The current VivoKey Identity platform is centered around the idea of chip scan authenticated identity services. Our vision was to enable partners who wished to develop services around our identity APIs. We had several partnerships in motion, and some were even developing services. The problem was that none of these services materialized, and under the pressure of the pandemic, partners and partnership arrangements vaporized.
VivoKey is now considering re-developing a new service platform that still enables chip scan based authentications, but is built in such a way that it will be centered around services VivoKey deploys directly for our members. Before we set about developing such a platform however, we wanted to create a limited access proof of concept program to test several assumptions about how such a platform would work.
There will be several key differences between how the two platforms will work, but the two biggest differences include the use of handles and the introduction of services under a subscription fee.
The current VivoKey Identity Platform does not use “handles” or usernames. That’s because the entire premise was that we would be doing away with account names and passwords and instead authenticating you based on “you” (you upgraded with a chip implant of course). The entire platform was based around this premise, and extending identity and your ability to prove your identity (authentication) was how it was built. Unfortunately, the Internet is not built that way and there is only so much we can deviate from the norm before our efforts begin hindering themselves. The absence of account names was one of these problems. So, the new service platform will actually require the registration of an account name or handle.
As a service platform provider, we intend to roll out multiple services directly to members ourselves. These services will often come with direct hard costs as well as operational costs for servers, storage, bandwidth, etc. It will not be possible to deploy any direct service offerings unless those services are funded by subscription fees. Our goal however is to maximize the number of services deployed under a base level subscription, and not “nickle and dime” our members.
For certain services however, there will be an a la cart approach, and activating certain specific services will carry additional recurring subscription charges. This is because some of the service we intend to deploy carry a significant direct per-user cost from the 3rd party providers we intend to license those services from.
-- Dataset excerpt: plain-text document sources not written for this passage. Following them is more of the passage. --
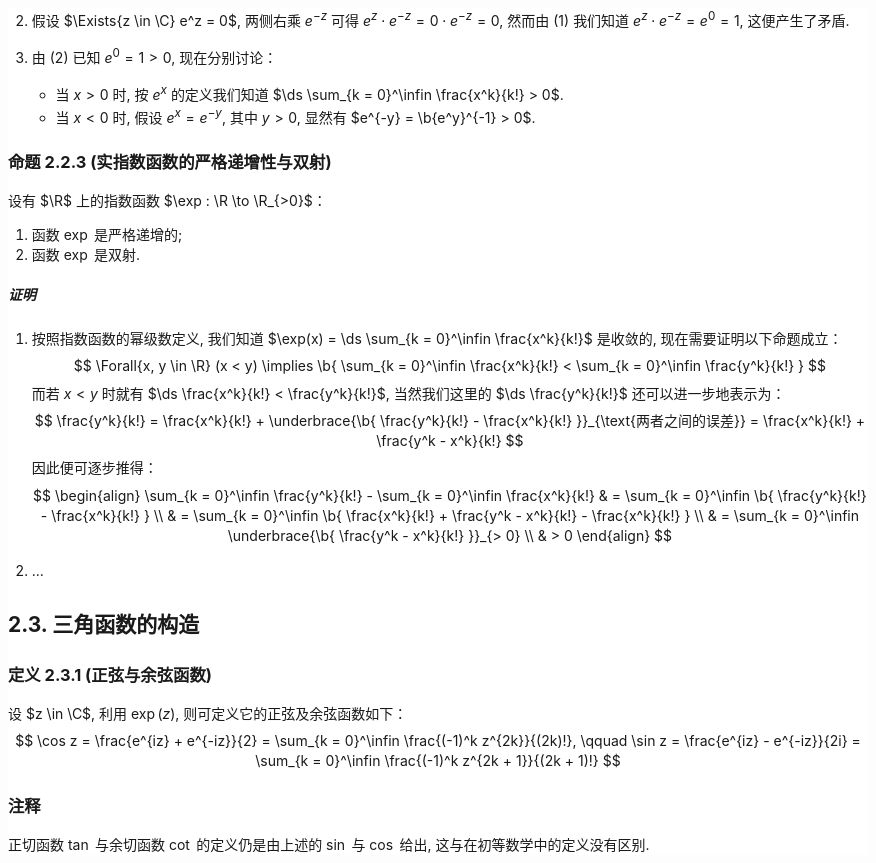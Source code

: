 2. 假设 $\Exists{z \in \C} e^z = 0$, 两侧右乘 $e^{-z}$ 可得 $e^z \cdot e^{-z} = 0 \cdot e^{-z} = 0$, 然而由 $(1)$ 我们知道 $e^z \cdot e^{-z} = e^0 = 1$, 这便产生了矛盾.

3. 由 $(2)$ 已知 $e^0 = 1 > 0$, 现在分别讨论：

   - 当 $x > 0$ 时, 按 $e^x$ 的定义我们知道 $\ds \sum_{k = 0}^\infin \frac{x^k}{k!} > 0$.
   - 当 $x < 0$ 时, 假设 $e^x = e^{-y}$, 其中 $y > 0$, 显然有 $e^{-y} = \b{e^y}^{-1} > 0$.

### 命题 2.2.3 (实指数函数的严格递增性与双射)

设有 $\R$ 上的指数函数 $\exp : \R \to \R_{>0}$：

1. 函数 $\exp$ 是严格递增的;
2. 函数 $\exp$ 是双射.

##### 证明

1. 按照指数函数的幂级数定义, 我们知道 $\exp(x) = \ds \sum_{k = 0}^\infin \frac{x^k}{k!}$ 是收敛的, 现在需要证明以下命题成立：
   $$
   \Forall{x, y \in \R} (x < y) \implies \b{ \sum_{k = 0}^\infin \frac{x^k}{k!} < \sum_{k = 0}^\infin \frac{y^k}{k!} }
   $$
   而若 $x < y$ 时就有 $\ds \frac{x^k}{k!} < \frac{y^k}{k!}$, 当然我们这里的 $\ds \frac{y^k}{k!}$ 还可以进一步地表示为：
   $$
   \frac{y^k}{k!} = \frac{x^k}{k!} + \underbrace{\b{ \frac{y^k}{k!} - \frac{x^k}{k!} }}_{\text{两者之间的误差}} = \frac{x^k}{k!} + \frac{y^k - x^k}{k!}
   $$
   因此便可逐步推得：
   $$
   \begin{align}
   \sum_{k = 0}^\infin \frac{y^k}{k!} - \sum_{k = 0}^\infin \frac{x^k}{k!}
   & = \sum_{k = 0}^\infin \b{ \frac{y^k}{k!} - \frac{x^k}{k!} } \\
   & = \sum_{k = 0}^\infin \b{ \frac{x^k}{k!} + \frac{y^k - x^k}{k!} - \frac{x^k}{k!} } \\
   & = \sum_{k = 0}^\infin \underbrace{\b{ \frac{y^k - x^k}{k!} }}_{> 0} \\
   & > 0
   \end{align}
   $$

2. ...

## 2.3. 三角函数的构造

### 定义 2.3.1 (正弦与余弦函数)

设 $z \in \C$, 利用 $\exp(z)$, 则可定义它的正弦及余弦函数如下：
$$
\cos z = \frac{e^{iz} + e^{-iz}}{2} = \sum_{k = 0}^\infin \frac{(-1)^k z^{2k}}{(2k)!}, \qquad \sin z = \frac{e^{iz} - e^{-iz}}{2i} = \sum_{k = 0}^\infin \frac{(-1)^k z^{2k + 1}}{(2k + 1)!}
$$

### 注释

正切函数 $\tan$ 与余切函数 $\cot$ 的定义仍是由上述的 $\sin$ 与 $\cos$ 给出, 这与在初等数学中的定义没有区别.
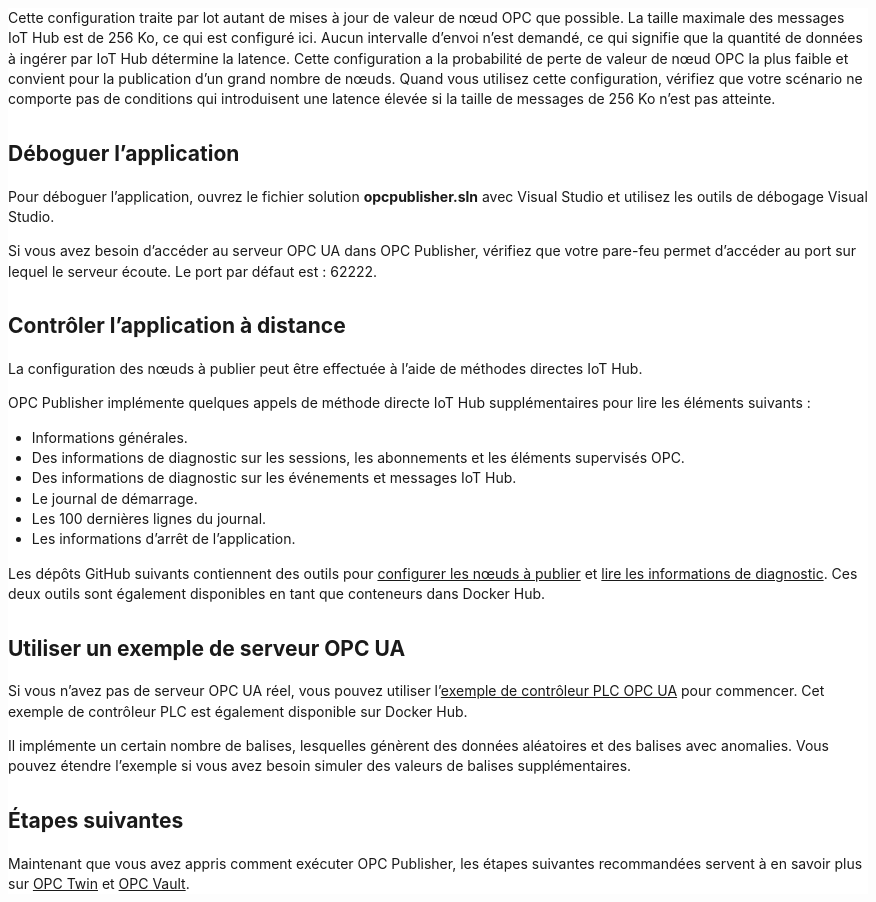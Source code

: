 Cette configuration traite par lot autant de mises à jour de valeur de nœud OPC que possible. La taille maximale des messages IoT Hub est de 256 Ko, ce qui est configuré ici. Aucun intervalle d’envoi n’est demandé, ce qui signifie que la quantité de données à ingérer par IoT Hub détermine la latence. Cette configuration a la probabilité de perte de valeur de nœud OPC la plus faible et convient pour la publication d’un grand nombre de nœuds. Quand vous utilisez cette configuration, vérifiez que votre scénario ne comporte pas de conditions qui introduisent une latence élevée si la taille de messages de 256 Ko n’est pas atteinte.

## <a name="debug-the-application"></a>Déboguer l’application

Pour déboguer l’application, ouvrez le fichier solution **opcpublisher.sln** avec Visual Studio et utilisez les outils de débogage Visual Studio.

Si vous avez besoin d’accéder au serveur OPC UA dans OPC Publisher, vérifiez que votre pare-feu permet d’accéder au port sur lequel le serveur écoute. Le port par défaut est : 62222.

## <a name="control-the-application-remotely"></a>Contrôler l’application à distance

La configuration des nœuds à publier peut être effectuée à l’aide de méthodes directes IoT Hub.

OPC Publisher implémente quelques appels de méthode directe IoT Hub supplémentaires pour lire les éléments suivants :

- Informations générales.
- Des informations de diagnostic sur les sessions, les abonnements et les éléments supervisés OPC.
- Des informations de diagnostic sur les événements et messages IoT Hub.
- Le journal de démarrage.
- Les 100 dernières lignes du journal.
- Les informations d’arrêt de l’application.

Les dépôts GitHub suivants contiennent des outils pour [configurer les nœuds à publier](https://github.com/Azure-Samples/iot-edge-opc-publisher-nodeconfiguration) et [lire les informations de diagnostic](https://github.com/Azure-Samples/iot-edge-opc-publisher-diagnostics). Ces deux outils sont également disponibles en tant que conteneurs dans Docker Hub.

## <a name="use-a-sample-opc-ua-server"></a>Utiliser un exemple de serveur OPC UA

Si vous n’avez pas de serveur OPC UA réel, vous pouvez utiliser l’[exemple de contrôleur PLC OPC UA](https://github.com/Azure-Samples/iot-edge-opc-plc) pour commencer. Cet exemple de contrôleur PLC est également disponible sur Docker Hub.

Il implémente un certain nombre de balises, lesquelles génèrent des données aléatoires et des balises avec anomalies. Vous pouvez étendre l’exemple si vous avez besoin simuler des valeurs de balises supplémentaires.

## <a name="next-steps"></a>Étapes suivantes

Maintenant que vous avez appris comment exécuter OPC Publisher, les étapes suivantes recommandées servent à en savoir plus sur [OPC Twin](overview-opc-twin.md) et [OPC Vault](overview-opc-vault.md).
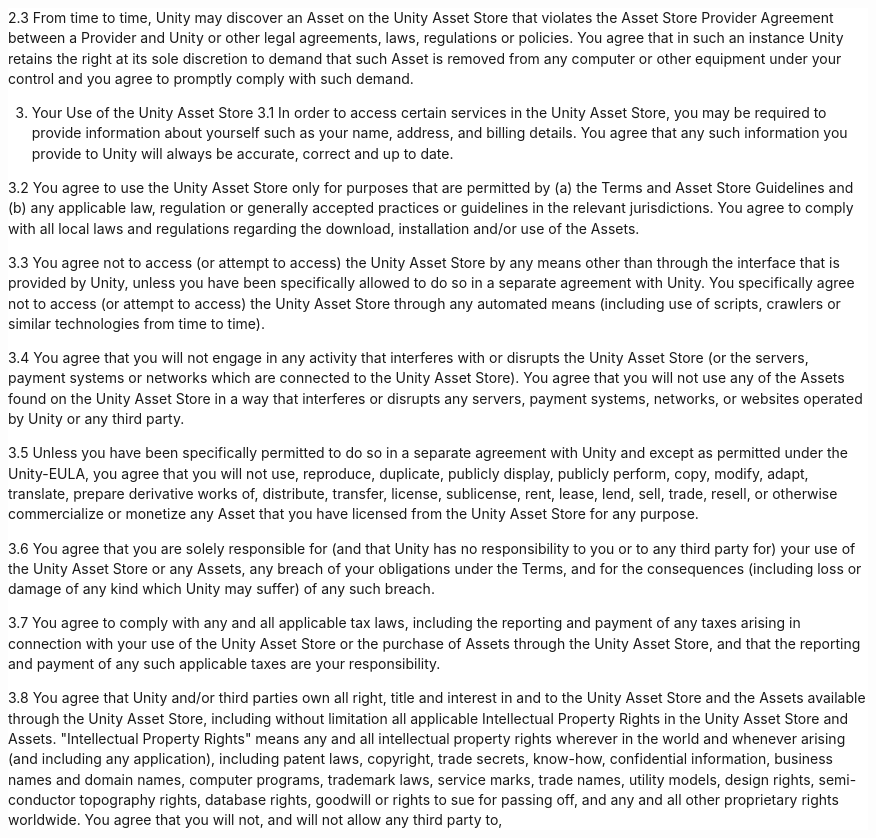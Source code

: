 2.3
From time to time, Unity may discover an Asset on the Unity Asset Store that violates the Asset Store Provider Agreement between a Provider and Unity or other legal agreements, laws, regulations or policies. You agree that in such an instance Unity retains the right at its sole discretion to demand that such Asset is removed from any computer or other equipment under your control and you agree to promptly comply with such demand.

3. Your Use of the Unity Asset Store
3.1 
In order to access certain services in the Unity Asset Store, you may be required to provide information about yourself such as your name, address, and billing details. You agree that any such information you provide to Unity will always be accurate, correct and up to date.

3.2
You agree to use the Unity Asset Store only for purposes that are permitted by (a) the Terms and Asset Store Guidelines and (b) any applicable law, regulation or generally accepted practices or guidelines in the relevant jurisdictions. You agree to comply with all local laws and regulations regarding the download, installation and/or use of the Assets.

3.3
You agree not to access (or attempt to access) the Unity Asset Store by any means other than through the interface that is provided by Unity, unless you have been specifically allowed to do so in a separate agreement with Unity. You specifically agree not to access (or attempt to access) the Unity Asset Store through any automated means (including use of scripts, crawlers or similar technologies from time to time).

3.4
You agree that you will not engage in any activity that interferes with or disrupts the Unity Asset Store (or the servers, payment systems or networks which are connected to the Unity Asset Store). You agree that you will not use any of the Assets found on the Unity Asset Store in a way that interferes or disrupts any servers, payment systems, networks, or websites operated by Unity or any third party.

3.5
Unless you have been specifically permitted to do so in a separate agreement with Unity and except as permitted under the Unity-EULA, you agree that you will not use, reproduce, duplicate, publicly display, publicly perform, copy, modify, adapt, translate, prepare derivative works of, distribute, transfer, license, sublicense, rent, lease, lend, sell, trade, resell, or otherwise commercialize or monetize any Asset that you have licensed from the Unity Asset Store for any purpose.    

 

3.6
You agree that you are solely responsible for (and that Unity has no responsibility to you or to any third party for) your use of the Unity Asset Store or any Assets, any breach of your obligations under the Terms, and for the consequences (including loss or damage of any kind which Unity may suffer) of any such breach.

3.7
You agree to comply with any and all applicable tax laws, including the reporting and payment of any taxes arising in connection with your use of the Unity Asset Store or the purchase of Assets through the Unity Asset Store, and that the reporting and payment of any such applicable taxes are your responsibility.

3.8
You agree that Unity and/or third parties own all right, title and interest in and to the Unity Asset Store and the Assets available through the Unity Asset Store, including without limitation all applicable Intellectual Property Rights in the Unity Asset Store and Assets. "Intellectual Property Rights" means any and all intellectual property rights wherever in the world and whenever arising (and including any application), including patent laws, copyright, trade secrets, know-how, confidential information, business names and domain names, computer programs, trademark laws, service marks, trade names, utility models, design rights, semi-conductor topography rights, database rights, goodwill or rights to sue for passing off, and any and all other proprietary rights worldwide. You agree that you will not, and will not allow any third party to,

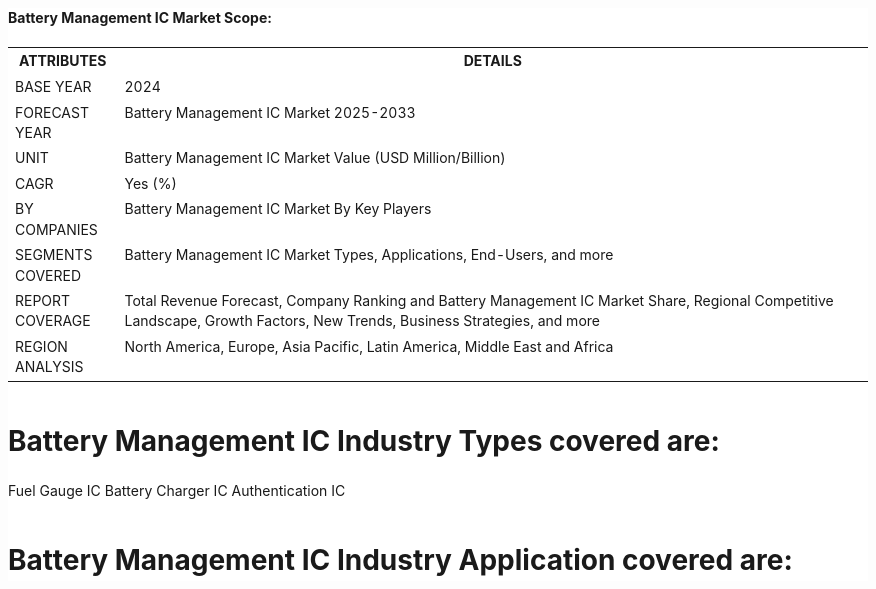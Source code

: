 <h4>Battery Management IC Market Scope:</h4>
<table>
<tr>
<th>ATTRIBUTES</th>
<th>DETAILS</th>
</tr>
<tr>
<td>BASE YEAR</td>
<td>2024</td>
</tr>
<tr>
<td>FORECAST YEAR</td>
<td>Battery Management IC Market 2025-2033</td>
</tr>
<tr>
<td>UNIT</td>
<td>Battery Management IC Market Value (USD Million/Billion)</td>
<tr>
<td>CAGR</td>
<td>Yes (%)</td>
</tr>
</tr>
<tr>
<td>BY COMPANIES</td>
<td>Battery Management IC Market By Key Players</td>
</tr>
<tr>
<td>SEGMENTS COVERED</td>
<td>Battery Management IC Market Types, Applications, End-Users, and more</td>
</tr>
<tr>
<td>REPORT COVERAGE</td>
<td>Total Revenue Forecast, Company Ranking and Battery Management IC Market Share, Regional Competitive Landscape, Growth Factors, New Trends, Business Strategies, and more</td>
</tr>
<tr>
<td>REGION ANALYSIS</td>
<td>North America, Europe, Asia Pacific, Latin America, Middle East and Africa</td>
</tr>
</table>

# <strong>Battery Management IC Industry Types covered are:</strong>

Fuel Gauge IC
    Battery Charger IC
    Authentication IC

# <strong>Battery Management IC Industry Application covered are:</strong>
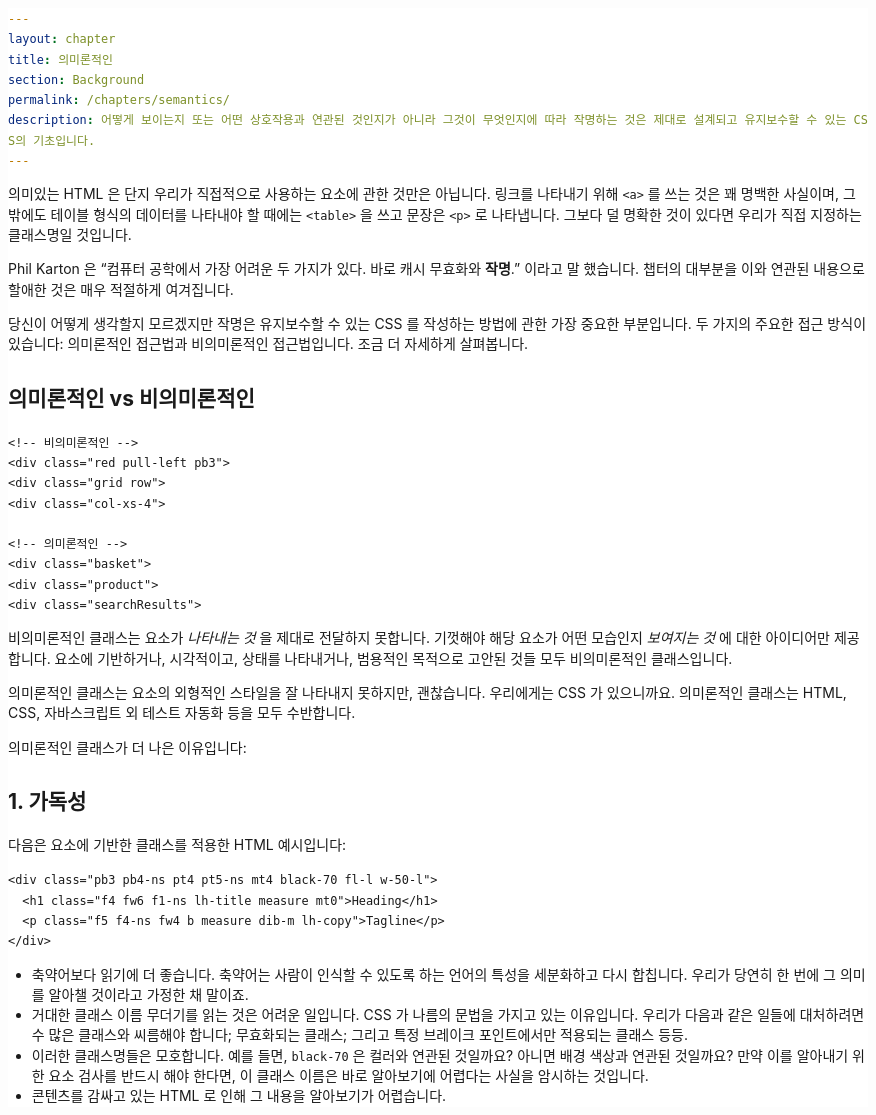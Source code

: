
 ```yaml
---
layout: chapter
title: 의미론적인
section: Background
permalink: /chapters/semantics/
description: 어떻게 보이는지 또는 어떤 상호작용과 연관된 것인지가 아니라 그것이 무엇인지에 따라 작명하는 것은 제대로 설계되고 유지보수할 수 있는 CSS의 기초입니다.
---
```


의미있는 HTML 은 단지 우리가 직접적으로 사용하는 요소에 관한 것만은 아닙니다. 링크를 나타내기 위해 `<a>` 를 쓰는 것은 꽤 명백한 사실이며, 그 밖에도 테이블 형식의 데이터를 나타내야 할 때에는 `<table>` 을 쓰고 문장은 `<p>` 로 나타냅니다. 그보다 덜 명확한 것이 있다면 우리가 직접 지정하는 클래스명일 것입니다.

Phil Karton 은 “컴퓨터 공학에서 가장 어려운 두 가지가 있다. 바로 캐시 무효화와 **작명**.” 이라고 말 했습니다. 챕터의 대부분을 이와 연관된 내용으로 할애한 것은 매우 적절하게 여겨집니다.

당신이 어떻게 생각할지 모르겠지만 작명은 유지보수할 수 있는 CSS 를 작성하는 방법에 관한 가장 중요한 부분입니다. 두 가지의 주요한 접근 방식이 있습니다: 의미론적인 접근법과 비의미론적인 접근법입니다. 조금 더 자세하게 살펴봅니다.

## 의미론적인 vs 비의미론적인

    <!-- 비의미론적인 -->
    <div class="red pull-left pb3">
    <div class="grid row">
    <div class="col-xs-4">

    <!-- 의미론적인 -->
    <div class="basket">
    <div class="product">
    <div class="searchResults">

비의미론적인 클래스는 요소가 _나타내는 것_ 을 제대로 전달하지 못합니다. 기껏해야 해당 요소가 어떤 모습인지 _보여지는 것_ 에 대한 아이디어만 제공합니다. 요소에 기반하거나, 시각적이고, 상태를 나타내거나, 범용적인 목적으로 고안된 것들 모두 비의미론적인 클래스입니다.

의미론적인 클래스는 요소의 외형적인 스타일을 잘 나타내지 못하지만, 괜찮습니다. 우리에게는 CSS 가 있으니까요. 의미론적인 클래스는 HTML, CSS, 자바스크립트 외 테스트 자동화 등을 모두 수반합니다.

의미론적인 클래스가 더 나은 이유입니다:

## 1. 가독성

다음은 요소에 기반한 클래스를 적용한 HTML 예시입니다:

    <div class="pb3 pb4-ns pt4 pt5-ns mt4 black-70 fl-l w-50-l">
      <h1 class="f4 fw6 f1-ns lh-title measure mt0">Heading</h1>
      <p class="f5 f4-ns fw4 b measure dib-m lh-copy">Tagline</p>
    </div>

* 축약어보다 읽기에 더 좋습니다. 축약어는 사람이 인식할 수 있도록 하는 언어의 특성을 세분화하고 다시 합칩니다. 우리가 당연히 한 번에 그 의미를 알아챌 것이라고 가정한 채 말이죠.
* 거대한 클래스 이름 무더기를 읽는 것은 어려운 일입니다. CSS 가 나름의 문법을 가지고 있는 이유입니다. 우리가 다음과 같은 일들에 대처하려면 수 많은 클래스와 씨름해야 합니다; 무효화되는 클래스; 그리고 특정 브레이크 포인트에서만 적용되는 클래스 등등.
* 이러한 클래스명들은 모호합니다. 예를 들면, `black-70` 은 컬러와 연관된 것일까요? 아니면 배경 색상과 연관된 것일까요? 만약 이를 알아내기 위한 요소 검사를 반드시 해야 한다면, 이 클래스 이름은 바로 알아보기에 어렵다는 사실을 암시하는 것입니다.
* 콘텐츠를 감싸고 있는 HTML 로 인해 그 내용을 알아보기가 어렵습니다.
However, the primary difference between the Service Platform approach to deploying these 3rd party services and the current Identity Platform approach to 3rd party services is that under the Service Platform model, VivoKey will be the customer of the 3rd party, coming to license services as a group. Under the current Identity Platform model, each VivoKey member would need to sign up as an individual customer of each 3rd party service that has enabled the VivoKey Identity Platform.
There are several services VivoKey has already identified which could be deployed for VivoKey members, however we will only be testing a single service within the boundaries of the proof of concept program. The service we’ve chosen for this PoC is, Google Workspace. Deploying Google Workspace accounts to test participants will allow all the features of Google Workspace (formerly GSuite) such as email, Google Drive, and many other Google services.
That might seem like a pretty soft offering for a PoC test service, but there is an extremely interesting feature that you’ll be able to use once you have your Workspace account activated. You will be able to use your Google Workspace account to do passwordless authentication with VivoKey chip scan authentication for any 3rd party website or service which offers a “Log in with Google” feature. You simply sign up and sign in “with Google”, enter your Google Workspace email address as the username, and then you will immediately be taken to authenticate with VivoKey chipscan. No password.
• Must be a VivoKey member with active profile in current VivoKey Identity Platform.
This means you must have a Spark and have active access to your profile within the VivoKey Identity Platform. You must know your PIN code and be able to access your VivoKey app. This also means your email address must be validated within the VivoKey system.
• The PoC test program will be subscription based like the Service Platform intends to be.
We have not decided yet on a base subscription fee yet, but current thinking is around the $20/mo range. Yes this is quite steep for a single service as part of a test program, but this is also part of the validation process, so we want to ensure as the test program continues to run past the first few weeks that people will see enough value in it to continue with the subscription. Also this base level subscription fee will, as part of a properly developed Service Platform, cover multiple services, not just Google Workspace.
• The PoC environment will be temporary. Migration of data will not be possible.
Because this is a PoC test program built on some bubble gum and toothpicks, we cannot make any claim that the exact accounts you will be setting up with 3rd parties or data you will be storing on your VivoKey licensed Google Workspace accounts will be accessible after the PoC test program is closed. Please bear this in mind when creating accounts with service providers, giving out your VivoKey email address, or storing data on your Google Workspace account drive. We do plan to give ample notice before the PoC test program is closed down, but we cannot guarantee there will not be technical issues which may cause loss of access to these accounts and data. Therefore we suggest only using the PoC test accounts and service as exactly that - a test.
• Limited number of participants
At this time we are only going to consider a very small number of people for the PoC test program. We need to manage an entire manual process of creating accounts, setting up handles, linking things together, etc. and interacting closely with participants to ensure we maximize the program’s value - namely identifying pain points and validating user experience. To do that properly, we’ll need to keep in close communication with each participant.